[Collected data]
===

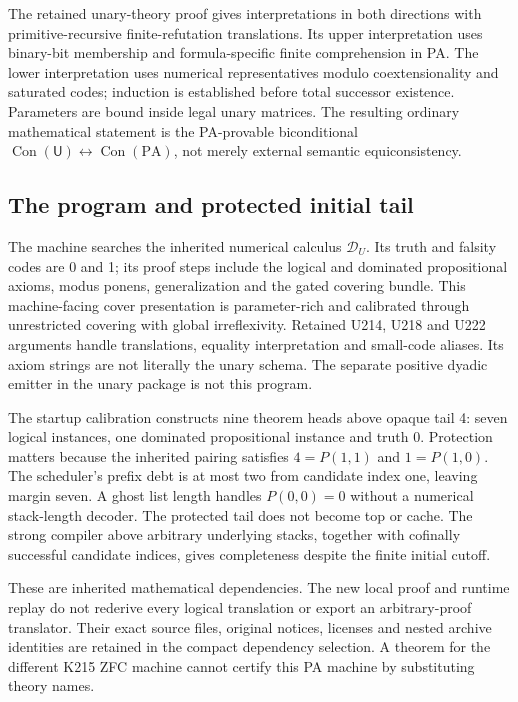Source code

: \documentclass[11pt,letterpaper]{article}
\newcommand{\PA}{\mathrm{PA}}\newcommand{\UU}{\mathsf U}
\newcommand{\Con}{\operatorname{Con}}\newcommand{\Halt}{\operatorname{Halt}}
\begin{document}
The retained unary-theory proof gives interpretations in both directions
with primitive-recursive finite-refutation translations. Its upper
interpretation uses binary-bit membership and formula-specific finite
comprehension in PA. The lower interpretation uses numerical
representatives modulo coextensionality and saturated codes; induction
is established before total successor existence. Parameters are bound
inside legal unary matrices. The resulting ordinary mathematical
statement is the PA-provable biconditional
$\Con(\UU)\leftrightarrow\Con(\PA)$, not merely external semantic
equiconsistency.

\subsection{The program and protected initial tail}
The machine searches the inherited numerical calculus $\mathcal D_U$.
Its truth and falsity codes are 0 and 1; its proof steps include the
logical and dominated propositional axioms, modus ponens,
generalization and the gated covering bundle. This machine-facing
cover presentation is parameter-rich and calibrated through unrestricted
covering with global irreflexivity. Retained U214, U218 and U222 arguments
handle translations, equality interpretation and small-code aliases.
Its axiom strings are not literally the unary schema. The separate
positive dyadic emitter in the unary package is not this program.

The startup calibration constructs nine theorem heads above opaque tail
4: seven logical instances, one dominated propositional instance and
truth 0. Protection matters because the inherited pairing satisfies
$4=P(1,1)$ and $1=P(1,0)$. The scheduler's prefix debt is at most two
from candidate index one, leaving margin seven. A ghost list length
handles $P(0,0)=0$ without a numerical stack-length decoder. The protected
tail does not become top or cache. The strong compiler above arbitrary
underlying stacks, together with cofinally successful candidate indices,
gives completeness despite the finite initial cutoff.

These are inherited mathematical dependencies. The new local proof and
runtime replay do not rederive every logical translation or export an
arbitrary-proof translator. Their exact source files, original notices,
licenses and nested archive identities are retained in the compact
dependency selection. A theorem for the different K215 ZFC machine
cannot certify this PA machine by substituting theory names.
\end{document}
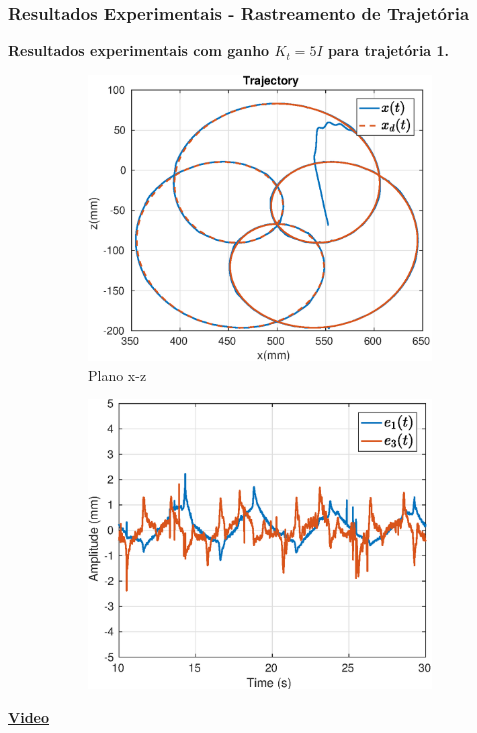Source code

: \documentclass{beamer}
\begin{document}
\begin{frame}
\frametitle{Resultados Experimentais - Rastreamento de Trajetória}
\textbf{Resultados experimentais com ganho $K_t = 5 I$ para trajetória 1.}
\begin{figure}[H]
\centering
\begin{subfigure}{.5\textwidth}
  \centering
  \includegraphics[width=\linewidth]{./img/traj_1_k5/traj.eps}
  \caption{Plano x-z}
\end{subfigure}%
\begin{subfigure}{.5\textwidth}
  \centering
  \includegraphics[width=\linewidth]{./img/traj_1_k5/error.eps}
\end{subfigure}
\end{figure}%
\begin{center}
\href{run:./videos/traj1.mp4}{\textbf{Video}}%
\end{center}
\end{frame}
\end{document}
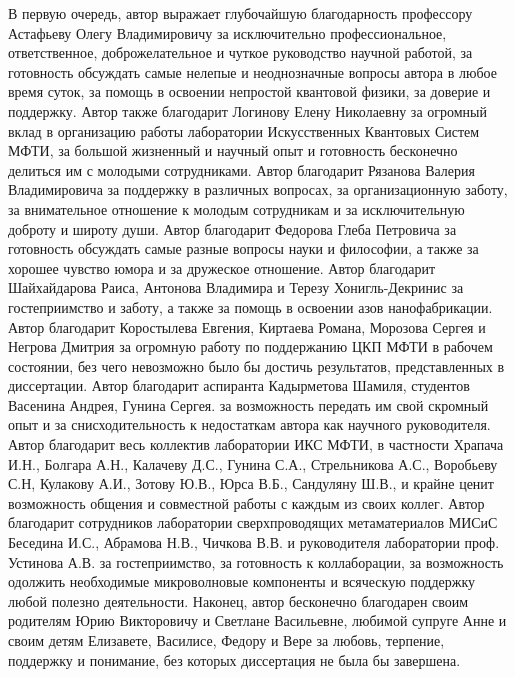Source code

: В первую очередь, автор выражает глубочайшую благодарность профессору Астафьеву Олегу Владимировичу за исключительно профессиональное, ответственное, доброжелательное и чуткое руководство научной работой, за готовность обсуждать самые нелепые и неоднозначные вопросы автора в любое время суток, за помощь в освоении непростой квантовой физики, за доверие и поддержку. Автор также благодарит Логинову Елену Николаевну за огромный вклад в организацию работы лаборатории Искусственных Квантовых Систем МФТИ, за большой жизненный и научный опыт и готовность бесконечно делиться им с молодыми сотрудниками. Автор благодарит Рязанова Валерия Владимировича за поддержку в различных вопросах, за организационную заботу, за внимательное отношение к молодым сотрудникам и за исключительную доброту и широту души. Автор благодарит Федорова Глеба Петровича за готовность обсуждать самые разные вопросы науки и философии, а также за хорошее чувство юмора и за дружеское отношение. Автор благодарит Шайхайдарова Раиса, Антонова Владимира и Терезу Хонигль-Декринис за гостеприимство и  заботу, а также за помощь в освоении азов нанофабрикации. Автор благодарит Коростылева Евгения, Киртаева Романа, Морозова Сергея и Негрова Дмитрия за огромную работу по поддержанию ЦКП МФТИ в рабочем состоянии, без чего невозможно было бы достичь результатов, представленных в диссертации. Автор благодарит аспиранта Кадырметова Шамиля, студентов Васенина Андрея, Гунина Сергея. за возможность передать им свой скромный опыт и за снисходительность к недостаткам автора как научного руководителя.  Автор благодарит весь коллектив лаборатории ИКС МФТИ, в частности Храпача И.Н., Болгара А.Н., Калачеву Д.С., Гунина С.А., Стрельникова А.С., Воробьеву С.Н, Кулакову А.И., Зотову Ю.В., Юрса В.Б., Сандуляну Ш.В., и крайне ценит возможность общения и совместной работы с каждым из своих коллег.  Автор благодарит сотрудников лаборатории сверхпроводящих метаматериалов МИСиС Беседина И.С., Абрамова Н.В., Чичкова В.В. и руководителя лаборатории проф. Устинова А.В. за гостеприимство, за готовность к коллаборации, за возможность одолжить необходимые микроволновые компоненты и всяческую поддержку любой полезно деятельности. Наконец, автор бесконечно благодарен своим родителям Юрию Викторовичу и Светлане Васильевне, любимой супруге Анне и своим детям Елизавете, Василисе, Федору и Вере за любовь, терпение, поддержку и понимание, без которых диссертация не была бы завершена. 

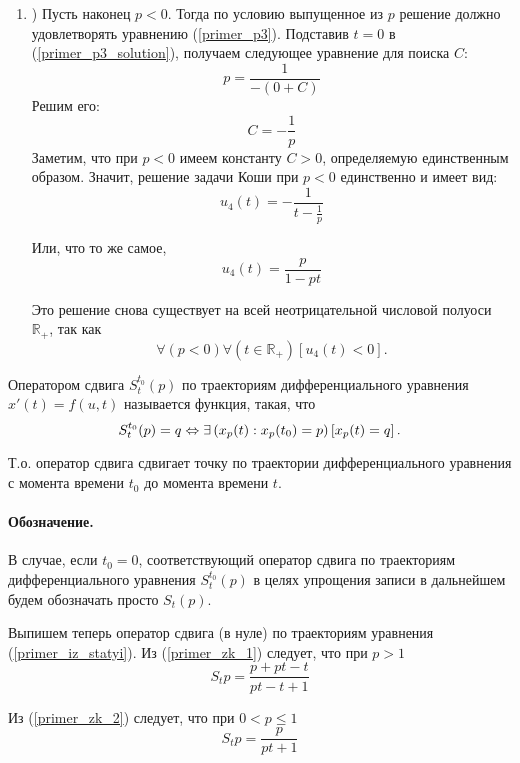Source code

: \begin{enumerate}
\item)
Пусть наконец $p<0$.
Тогда по условию выпущенное из $p$ решение должно удовлетворять уравнению (\ref{primer_p3}).
Подставив $t=0$ в (\ref{primer_p3_solution}), получаем следующее уравнение для поиска $C$:
$$
	p=\frac{1}{-(0+C)}
$$
Решим его:
$$
	C=-\frac{1}{p}
$$
Заметим, что при $p<0$ имеем константу $C>0$, определяемую единственным образом.
Значит, решение задачи Коши при $p<0$ единственно и имеет вид:
\begin{equation}\label{primer_zk_4_0}
	u_4(t)=-\frac{1}{t-\frac{1}{p}}
\end{equation}

Или, что то же самое,
\begin{equation}\label{primer_zk_4}
	u_4(t)=\frac{p}{1-pt}
\end{equation}

Это решение снова существует на всей неотрицательной числовой полуоси $\mathbb{R}_+$, так как
$$
	\forall(p<0)\forall\left(t \in \mathbb{R}_+\right)\left[u_4(t) < 0\right].
$$





\end{enumerate}

\opred
Оператором сдвига $S^{t_0}_t (p)$ по траекториям дифференциального уравнения $x'(t) = f(u,t)$ называется функция, такая, что
\begin{equation*}
	S^{t_0}_t (p) = q \Leftrightarrow
		\exists\left(x_p(t) : x_p(t_0) = p\right)\left[x_p(t) = q\right].
\end{equation*}

Т.о. оператор сдвига сдвигает точку по траектории дифференциального уравнения с момента времени $t_0$ до момента времени $t$.

\paragraph{Обозначение.}
В случае, если $t_0=0$, соответствующий оператор сдвига по траекториям дифференциального уравнения $S^{t_0}_t (p)$ в целях упрощения записи  в дальнейшем будем обозначать просто $S_t (p)$.

Выпишем теперь оператор сдвига (в нуле) по траекториям уравнения (\ref{primer_iz_statyi}).
Из (\ref{primer_zk_1}) следует, что при $p>1$
\begin{equation}\label{sdvig_p1}
	S_t p =\frac{p+pt-t}{pt-t+1}
\end{equation}

Из (\ref{primer_zk_2}) следует, что при $0 < p \leq 1$
\begin{equation}\label{sdvig_p2}
	S_t p =\frac{p}{pt+1}
\end{equation}

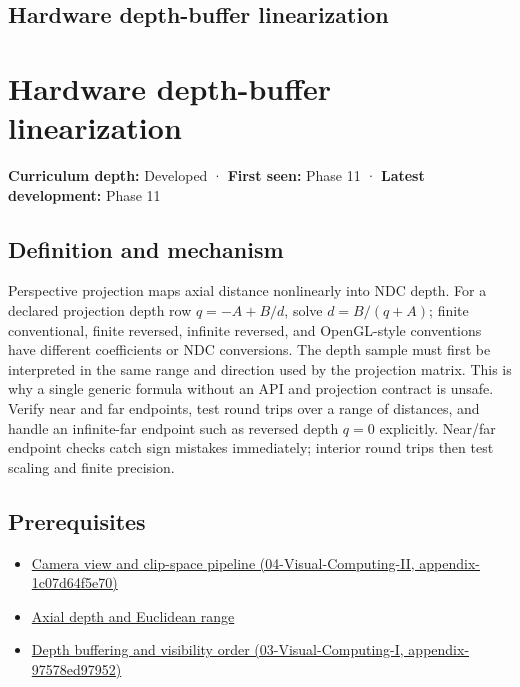 \hypertarget{appendix-1bc40b08db4a}{}
\section*{Hardware depth-buffer linearization}
\chapter{Hardware depth-buffer linearization}\label{appendix-1bc40b08db4a-hardware-depth-buffer-linearization}

\textbf{Curriculum depth:} Developed · \textbf{First seen:} Phase 11 · \textbf{Latest development:} Phase 11

\section{Definition and mechanism}\label{appendix-1bc40b08db4a-definition-and-mechanism}

Perspective projection maps axial distance nonlinearly into NDC depth. For a declared projection depth row \(q=-A+B/d\), solve \(d=B/(q+A)\); finite conventional, finite reversed, infinite reversed, and OpenGL-style conventions have different coefficients or NDC conversions. The depth sample must first be interpreted in the same range and direction used by the projection matrix. This is why a single generic formula without an API and projection contract is unsafe. Verify near and far endpoints, test round trips over a range of distances, and handle an infinite-far endpoint such as reversed depth \(q=0\) explicitly. Near/far endpoint checks catch sign mistakes immediately; interior round trips then test scaling and finite precision.

\section{Prerequisites}\label{appendix-1bc40b08db4a-prerequisites}

\begin{itemize}
\tightlist
\item
  \href{../04-Visual-Computing-II/main.pdf\#nameddest=appendix-1c07d64f5e70}{Camera view and clip-space pipeline (04-Visual-Computing-II, appendix-1c07d64f5e70)}
\item
  \hyperref[appendix-cac01ebeeb11]{Axial depth and Euclidean range}
\item
  \href{../03-Visual-Computing-I/main.pdf\#nameddest=appendix-97578ed97952}{Depth buffering and visibility order (03-Visual-Computing-I, appendix-97578ed97952)}
\end{itemize}

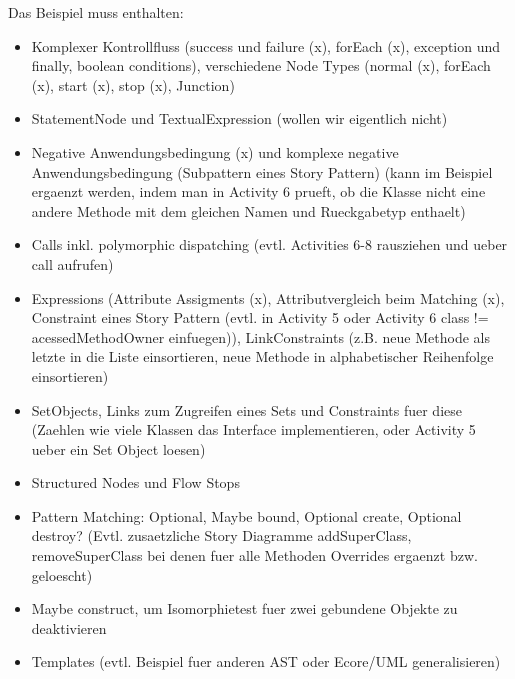 Das Beispiel muss enthalten:
\begin{itemize}
  \item Komplexer Kontrollfluss (success und failure (x), forEach (x), exception und finally, boolean conditions), verschiedene Node Types (normal (x), forEach (x), start (x), stop (x), Junction)
  \item StatementNode und TextualExpression (wollen wir eigentlich nicht)
  \item Negative Anwendungsbedingung (x) und komplexe negative Anwendungsbedingung (Subpattern eines Story Pattern) (kann im Beispiel ergaenzt werden, indem man in Activity 6 prueft, ob die Klasse nicht eine andere Methode mit dem gleichen Namen und Rueckgabetyp enthaelt) 
  \item Calls inkl. polymorphic dispatching  (evtl. Activities 6-8 rausziehen und ueber call aufrufen)
  \item Expressions (Attribute Assigments (x), Attributvergleich beim Matching (x), Constraint eines Story Pattern (evtl. in Activity 5 oder Activity 6 class != acessedMethodOwner einfuegen)), LinkConstraints (z.B. neue Methode als letzte in die Liste einsortieren, neue Methode in alphabetischer Reihenfolge einsortieren)
  \item SetObjects, Links zum Zugreifen eines Sets und Constraints fuer diese (Zaehlen wie viele Klassen das Interface implementieren, oder Activity 5 ueber ein Set Object loesen)
  \item Structured Nodes und Flow Stops
  \item Pattern Matching: Optional, Maybe bound, Optional create, Optional destroy? (Evtl. zusaetzliche Story Diagramme addSuperClass, removeSuperClass bei denen fuer alle Methoden Overrides ergaenzt bzw. geloescht)
  \item Maybe construct, um Isomorphietest fuer zwei gebundene Objekte zu deaktivieren
  \item Templates (evtl. Beispiel fuer anderen AST oder Ecore/UML generalisieren)
\end{itemize}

===

Write out the lines of the entries above exactly, beginning with the first and ending with the line that contains "equiconsistency.". No picture goes in.

*Answer area*.
Source code

: \documentclass[11pt,letterpaper]{article}
\newcommand{\PA}{\mathrm{PA}}\newcommand{\UU}{\mathsf U}
\newcommand{\Con}{\operatorname{Con}}\newcommand{\Halt}{\operatorname{Halt}}
\begin{document}
The retained unary-theory proof gives interpretations in both directions
with primitive-recursive finite-refutation translations. Its upper
interpretation uses binary-bit membership and formula-specific finite
comprehension in PA. The lower interpretation uses numerical
representatives modulo coextensionality and saturated codes; induction
is established before total successor existence. Parameters are bound
inside legal unary matrices. The resulting ordinary mathematical
statement is the PA-provable biconditional
$\Con(\UU)\leftrightarrow\Con(\PA)$, not merely external semantic
equiconsistency.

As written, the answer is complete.